Pour tous les adversaires de la «directive Bolkestein», le vote du 22 novembre au Parlement européen, en commission du marché intérieur et de la protection des consommateurs, constitue un mauvais signal en vue du vote en séance plénière, prévu au début de 2006.

Les députés européens de cette commission ont majoritairement soutenu deux points centraux de la directive: l’inclusion des services d’intérêt économique général dans le champ d’application (ce qui met en danger l’organisation des services publics par les pouvoirs publics), et l’application du principe du pays d’origine à la libre circulation des services (qui mènerait au dumping social en poussant les prestataires de services à s’établir dans les pays dont les normes sont les plus basses). Ils ont également rejeté les propositions déposées en vue de lancer un processus d’harmonisation vers le haut des dispositions applicables à cette libre circulation. Ce vote comporte cependant des aspects positifs : le droit du travail (y compris les conventions collectives) ne sera pas affecté par cette directive, de même que les dispositions relatives aux soins de santé et au détachement des travailleurs.

À l’heure actuelle, le point le plus inquiétant est l’éclatement du groupe socialiste. Lors du vote global, seuls trois socialistes sur 12 ont rejeté le texte ! Cinq autres se sont abstenus, et les autres (notamment les deux travaillistes britanniques) ont voté pour.

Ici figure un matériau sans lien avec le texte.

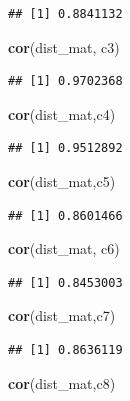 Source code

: \documentclass[]{article}
\newenvironment{Shaded}{\begin{snugshade}}{\end{snugshade}}
\newcommand{\KeywordTok}[1]{\textcolor[rgb]{0.13,0.29,0.53}{\textbf{#1}}}
\newcommand{\NormalTok}[1]{#1}
\begin{document}
\begin{verbatim}
## [1] 0.8841132
\end{verbatim}

\begin{Shaded}
\begin{Highlighting}[]
\KeywordTok{cor}\NormalTok{(dist_mat, c3)}
\end{Highlighting}
\end{Shaded}

\begin{verbatim}
## [1] 0.9702368
\end{verbatim}

\begin{Shaded}
\begin{Highlighting}[]
\KeywordTok{cor}\NormalTok{(dist_mat,c4)}
\end{Highlighting}
\end{Shaded}

\begin{verbatim}
## [1] 0.9512892
\end{verbatim}

\begin{Shaded}
\begin{Highlighting}[]
\KeywordTok{cor}\NormalTok{(dist_mat,c5)}
\end{Highlighting}
\end{Shaded}

\begin{verbatim}
## [1] 0.8601466
\end{verbatim}

\begin{Shaded}
\begin{Highlighting}[]
\KeywordTok{cor}\NormalTok{(dist_mat, c6)}
\end{Highlighting}
\end{Shaded}

\begin{verbatim}
## [1] 0.8453003
\end{verbatim}

\begin{Shaded}
\begin{Highlighting}[]
\KeywordTok{cor}\NormalTok{(dist_mat,c7)}
\end{Highlighting}
\end{Shaded}

\begin{verbatim}
## [1] 0.8636119
\end{verbatim}

\begin{Shaded}
\begin{Highlighting}[]
\KeywordTok{cor}\NormalTok{(dist_mat,c8)}
\end{Highlighting}
\end{Shaded}
\end{document}
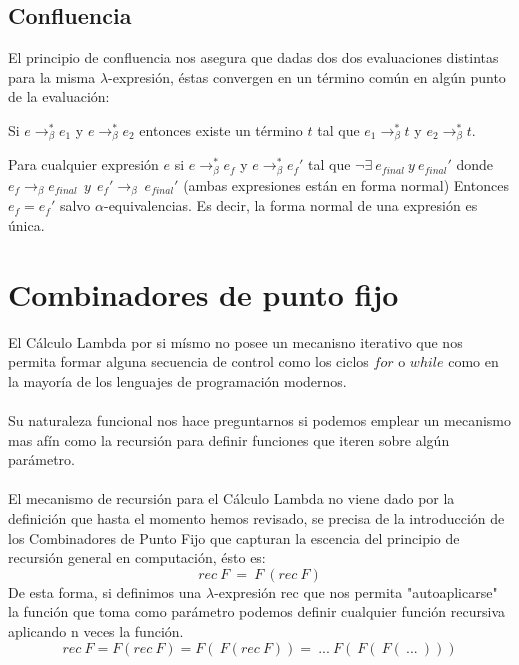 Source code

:                 \subsection{Confluencia}
                    El principio de confluencia nos asegura que dadas dos dos evaluaciones distintas para la misma $\lambda$-expresión, éstas convergen en un término común en algún punto de la evaluación:

                    \begin{theorem} Si $e\to_\beta^* e_1$ y $e\to_\beta^*e_2$ entonces existe un término $t$ tal que  $e_1\to_\beta^* t$ y $e_2\to_\beta^* t$.
                    \end{theorem}


                    \begin{corollary} Para cualquier expresión $e$ si $e\to_\beta^*e_f$ y $e\to_\beta^*e_f'$ tal que  $\neg \exists\ e_{final}\ y\ e_{final}'$ donde $e_f \rightarrow_{\beta} e_{final}\ \ y\ \ e_f' \rightarrow_{\beta}\ e_{final}'$ (ambas expresiones están en forma normal)
Entonces $e_f = e_f'$ salvo $\alpha$-equivalencias. Es decir, la forma normal de una expresión es única.
                    \end{corollary}

        \section{Combinadores de punto fijo}
                    El Cálculo Lambda por si mísmo no posee un mecanisno iterativo que nos permita formar alguna secuencia de control como los ciclos $for$ o $while$ como en la mayoría de los lenguajes de programación modernos.\\\\
                    Su naturaleza funcional nos hace preguntarnos si podemos emplear un mecanismo mas afín como la recursión para definir funciones que iteren sobre algún parámetro.\\\\
                    El mecanismo de recursión para el Cálculo Lambda no viene dado por la definición que hasta el momento hemos revisado, se precisa de la introducción de los Combinadores de Punto Fijo que capturan la escencia del principio de recursión general en computación, ésto es:
                    $$ rec\ F\ =\ F\ (rec\ F) $$
                    De esta forma, si definimos una $\lambda$-expresión rec que nos permita "autoaplicarse" la función que toma como parámetro podemos definir cualquier función recursiva aplicando n veces la función.
                    $$rec\ F = F(rec\ F) = F(\ F(rec\ F)) =\ ...\ F(\ F(\ F(\ ...\ )))$$
                    
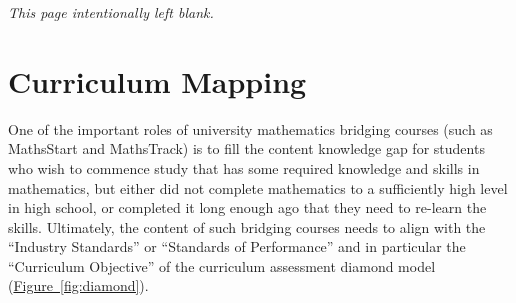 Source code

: \documentclass[twoside,12pt,a4paper]{report}
\makeatletter
\newcommand*{\intentionallyblankpage}{
  \vspace*{\fill}
  {\centering \textit{This page intentionally left blank.} \par}
  \vspace{\fill}}
\renewcommand*{\cleardoublepage}{\clearpage\if@twoside \ifodd\c@page\else
  \intentionallyblankpage
  \newpage
  \if@twocolumn\hbox{}\newpage\fi\fi\fi}
\newcommand{\reffig}[1]{\hyperref[fig:#1]{Figure~\ref{fig:#1}}}
\makeatother
\begin{document}
\cleardoublepage
\chapter{Curriculum Mapping}
\label{chap:curriculum}


One of the important roles of university mathematics bridging courses (such as MathsStart and MathsTrack) is to fill the content knowledge gap for students who  wish to commence study that has some required knowledge and skills in mathematics, but either did not complete mathematics to a sufficiently high level in high school, or completed it long enough ago that they need to re-learn the skills. Ultimately, the content of such bridging courses needs to align with the ``Industry Standards'' or ``Standards of Performance'' and in particular the ``Curriculum Objective'' of the curriculum assessment diamond model (\reffig{diamond}). 
\end{document}
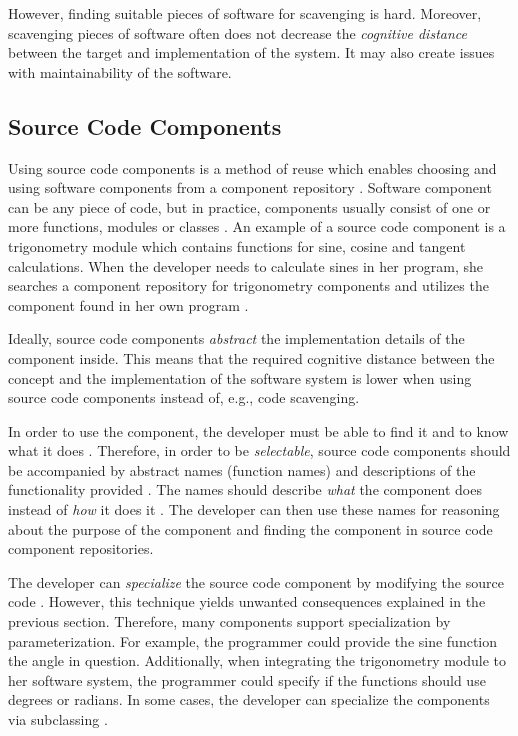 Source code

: However, finding suitable pieces of software for scavenging is hard. Moreover, scavenging pieces of software often does not decrease the \emph{cognitive distance} between the target and implementation of the system. It may also create issues with maintainability of the software. \citep[chap.~4]{krueger_software_1992}

\subsection{Source Code Components}

Using source code components is a method of reuse which enables choosing and using software components from a component repository \citep[chap.~3]{sametinger_software_1997}. Software component can be any piece of code, but in practice, components usually consist of one or more functions, modules or classes \citep[chap.~3]{sametinger_software_1997}. An example of a source code component is a trigonometry module which contains functions for sine, cosine and tangent calculations. When the developer needs to calculate sines in her program, she searches a component repository for trigonometry components and utilizes the component found in her own program \citep[chap.~5]{krueger_software_1992}.

Ideally, source code components \emph{abstract} the implementation details of the component inside. This means that the required cognitive distance between the concept and the implementation of the software system is lower when using source code components instead of, e.g., code scavenging. 

In order to use the component, the developer must be able to find it and to know what it does \citep[chap.~5]{krueger_software_1992}. Therefore, in order to be \emph{selectable}, source code components should be accompanied by abstract names (function names) and descriptions of the functionality provided \citep[chap.~5]{krueger_software_1992}. The names should describe \emph{what} the component does instead of \emph{how} it does it \citep[chap.~5]{krueger_software_1992}. The developer can then use these names for reasoning about the purpose of the component and finding the component in source code component repositories.

The developer can \emph{specialize} the source code component by modifying the source code \citep[chap.~5]{krueger_software_1992}. However, this technique yields unwanted consequences explained in the previous section. Therefore, many components support specialization by parameterization. For example, the programmer could provide the sine function the angle in question. Additionally, when integrating the trigonometry module to her software system, the programmer could specify if the functions should use degrees or radians. In some cases, the developer can specialize the components via subclassing \citep[chap.~5]{krueger_software_1992}.

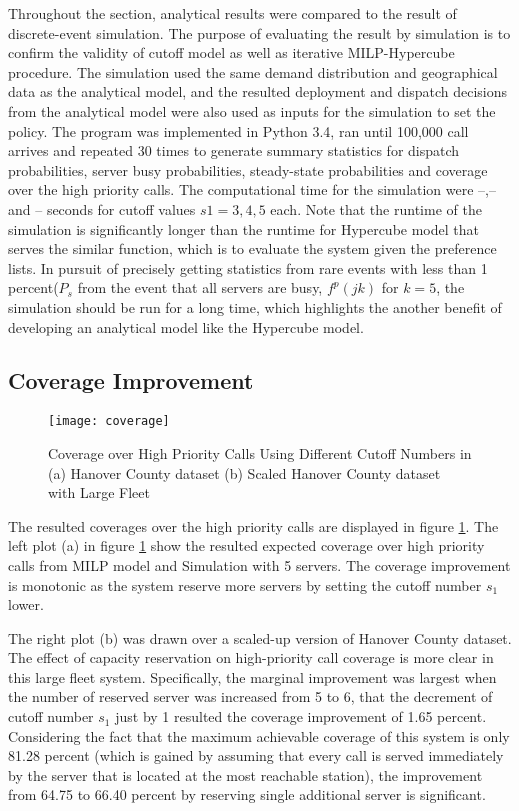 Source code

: \documentclass{article}
\begin{document}
Throughout the section, analytical results were compared to the result of discrete-event simulation. The purpose of evaluating the result by simulation is to confirm the validity of cutoff model as well as iterative MILP-Hypercube procedure. The simulation used the same demand distribution and geographical data as the analytical model, and the resulted deployment and dispatch decisions from the analytical model were also used as inputs for the simulation to set the policy. The program was implemented in Python 3.4, ran until 100,000 call arrives and repeated 30 times to generate summary statistics for dispatch probabilities, server busy probabilities, steady-state probabilities and coverage over the high priority calls. The computational time for the simulation were --,-- and -- seconds for cutoff values $s1=3,4,5$ each. Note that the runtime of the simulation is significantly longer than the runtime for Hypercube model that serves the similar function, which is to evaluate the system given the preference lists. In pursuit of precisely getting statistics from rare events with less than 1 percent($P_s$ from the event that all servers are busy, $f^p(jk)$ for $k=5$, the simulation should be run for a long time, which highlights the another benefit of developing an analytical model like the Hypercube model.



\subsection{Coverage Improvement}

\begin{figure}
\centering
\texttt{[image: coverage]} 
\caption{Coverage over High Priority Calls Using Different Cutoff Numbers in (a) Hanover County dataset (b) Scaled Hanover County dataset with Large Fleet}
\label{fig:coverage}
\end{figure}

The resulted coverages over the high priority calls are displayed in figure \ref{fig:coverage}. The left plot (a) in figure \ref{fig:coverage} show the resulted expected coverage over high priority calls from MILP model and Simulation with 5 servers. The coverage improvement is monotonic as the system reserve more servers by setting the cutoff number $s_1$ lower. 
 
The right plot (b) was drawn over a scaled-up version of Hanover County dataset. The effect of capacity reservation on high-priority call coverage is more clear in this large fleet system. Specifically, the marginal improvement was largest when the number of reserved server was increased from 5 to 6, that the decrement of cutoff number $s_1$ just by 1 resulted the coverage improvement of 1.65 percent. Considering the fact that the maximum achievable coverage of this system is only 81.28 percent (which is gained by assuming that every call is served immediately by the server that is located at the most reachable station), the improvement from 64.75 to 66.40 percent by reserving single additional server is significant.
\end{document}
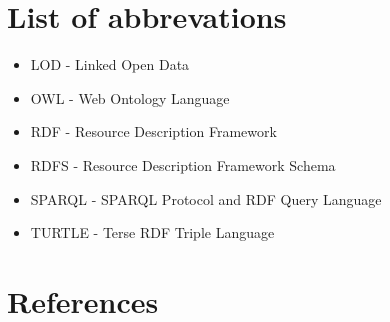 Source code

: \documentclass[12pt, a4paper]{report}
\begin{document}


\setcounter{page}{0}



\chapter*{List of abbrevations}

\begin{itemize}
    \item[ ] LOD - Linked Open Data
    \item[ ] OWL - Web Ontology Language
    \item[ ] RDF - Resource Description Framework
    \item[ ] RDFS - Resource Description Framework Schema
    \item[ ] SPARQL - SPARQL Protocol and RDF Query Language
    \item[ ] TURTLE - Terse RDF Triple Language

\end{itemize}


\tableofcontents
\cleardoublepage

\setcounter{page}{0}
\clearpage








\chapter*{References}
\printbibliography[heading=none]


\end{document}
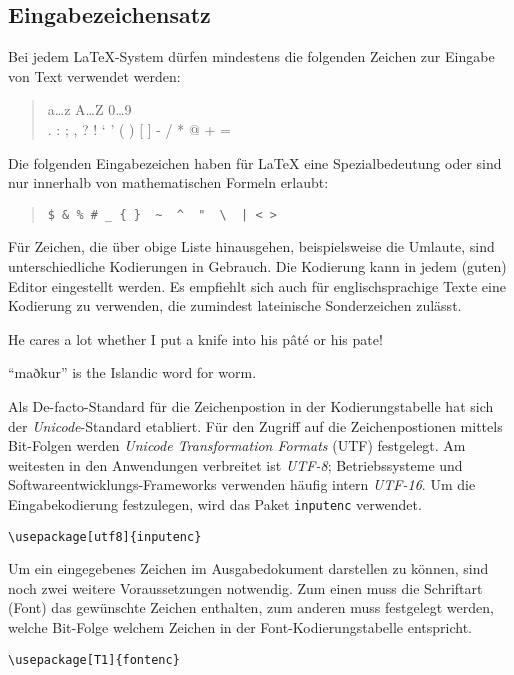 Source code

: \subsection{Eingabezeichensatz}\label{inputenc}

Bei jedem \LaTeX-System dürfen mindestens die folgenden Zeichen zur Eingabe von
Text verwendet werden:
\begin{quote}
  \ttfamily
  a\dots z A\dots Z 0\dots 9 \\
  . : ; , ? ! ` ' ( ) [ ] - / * @ + =
\end{quote}
Die folgenden Eingabezeichen haben für \LaTeX{} eine Spezialbedeutung oder sind
nur innerhalb von mathematischen Formeln erlaubt:
\begin{quote}
\verb.$ & % # _ { }  ~  ^  "  \  | < >.
\end{quote}
Für Zeichen, die über obige Liste hinausgehen, beispielsweise die Umlaute, sind
unterschiedliche Kodierungen in Gebrauch.
Die Kodierung kann in jedem (guten) Editor eingestellt werden. Es empfiehlt sich auch für englischsprachige Texte eine Kodierung zu verwenden, die zumindest lateinische Sonderzeichen zulässt.

\begin{LTXexample}
He cares a lot whether
I put a knife into
his pâté or his pate!

``maðkur'' is the
Islandic word for worm.
\end{LTXexample}


Als De-facto-Standard für die Zeichenpostion in der Kodierungstabelle hat sich der \emph{Unicode}-Standard etabliert. Für den Zugriff auf die Zeichenpostionen mittels Bit-Folgen werden \emph{Unicode Transformation Formats} (UTF) festgelegt. Am weitesten in den Anwendungen verbreitet ist \emph{UTF-8}; Betriebssysteme und Softwareentwicklungs-Frameworks verwenden häufig intern \emph{UTF-16}. Um die Eingabekodierung festzulegen, wird das Paket \texttt{inputenc} verwendet.

\begin{beispiel}
\lstinline+\usepackage[utf8]{inputenc}+
\end{beispiel}

Um ein eingegebenes Zeichen im Ausgabedokument darstellen zu können, sind noch zwei weitere Voraussetzungen notwendig. Zum einen muss die Schriftart (Font) das gewünschte Zeichen enthalten, zum anderen muss festgelegt werden, welche Bit-Folge welchem Zeichen in der Font-Kodierungstabelle entspricht.

\begin{beispiel}
\lstinline+\usepackage[T1]{fontenc}+
\end{beispiel}

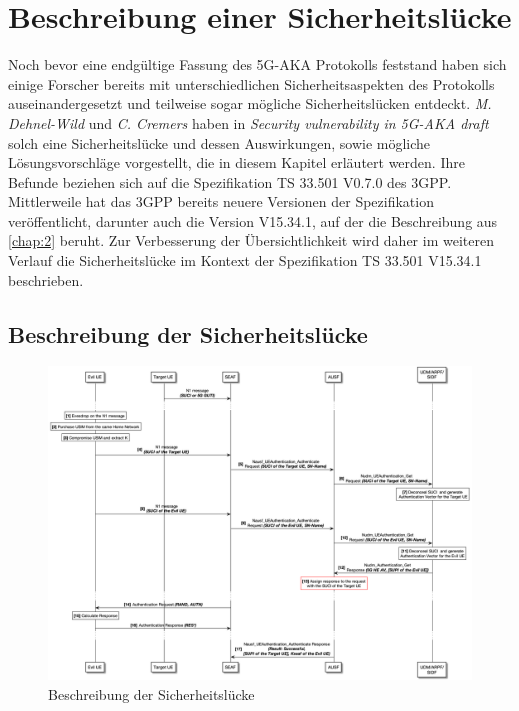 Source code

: \chapter{Beschreibung einer Sicherheitsl\"ucke}
\label{chap:4}

Noch bevor eine endgültige Fassung des 5G-AKA Protokolls feststand haben sich einige Forscher bereits mit unterschiedlichen Sicherheitsaspekten des Protokolls auseinandergesetzt und teilweise sogar mögliche Sicherheitslücken entdeckt.
\textit{M. Dehnel-Wild} und \textit{C. Cremers} haben in \textit{Security vulnerability in 5G-AKA draft} solch eine Sicherheitslücke und dessen Auswirkungen, sowie mögliche Lösungsvorschläge vorgestellt, die in diesem Kapitel erläutert werden. %
Ihre Befunde beziehen sich auf die Spezifikation TS 33.501 V0.7.0 des 3GPP. %
Mittlerweile hat das 3GPP bereits neuere Versionen der Spezifikation veröffentlicht, darunter auch die Version V15.34.1, auf der die Beschreibung aus \cref{chap:2} beruht. %
Zur Verbesserung der Übersichtlichkeit wird daher im weiteren Verlauf die Sicherheitslücke im Kontext der Spezifikation TS 33.501 V15.34.1 beschrieben.


\section{Beschreibung der Sicherheitslücke}

\begin{figure}[H]
  \centering
  \includegraphics[width=\textwidth]{uml/vulnerability_v1.png}
  \caption{Beschreibung der Sicherheitslücke}
  \label{fig:vulnerability_v1}
\end{figure}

Cela dit, le vote global en commission (25 oui, 10 non et 5 abstentions) ne reflète pas le rapport de forces auquel il faut s’attendre en séance plénière. L’issue du vote en plénière dépendra en réalité essentiellement de trois facteurs

  • la cohésion du groupe socialiste derrière les alternatives de la rapportrice. La défection de certains élus travaillistes ou de socialistes issus des nouveaux États membres devra ainsi être aussi faible que possible. Il est fondamental, pour les opposants à la directive, de démontrer que leurs craintes n’ont rien à voir avec le rejet du fameux «plombier polonais». On peut en effet être favorables à la libre circulation des prestataires de services tout en voulant qu’elle soit organisée en fonction des lois du pays de destination, au moins tant qu’une harmonisation suffisante n’a pas été atteinte.
  • le ralliement de quelques dizaines de voix du centre ou du centre droit. On attend ainsi de voir le positionnement de la droite française ainsi que, notamment, l’attitude des élus sociaux-chrétiens et libéraux belges…
  • l’adhésion de tous les opposants de gauche à une stratégie d’amendements radicaux, et non simplement à une alternative rejet/adoption de la directive. Il faut noter à ce sujet que les deux élus Gauche Unie ont voté contre l’alternative proposée au principe du pays d’origine. Si cette politique du pire était maintenue, on perdait évidemment toute chance de rejeter ce principe néfaste.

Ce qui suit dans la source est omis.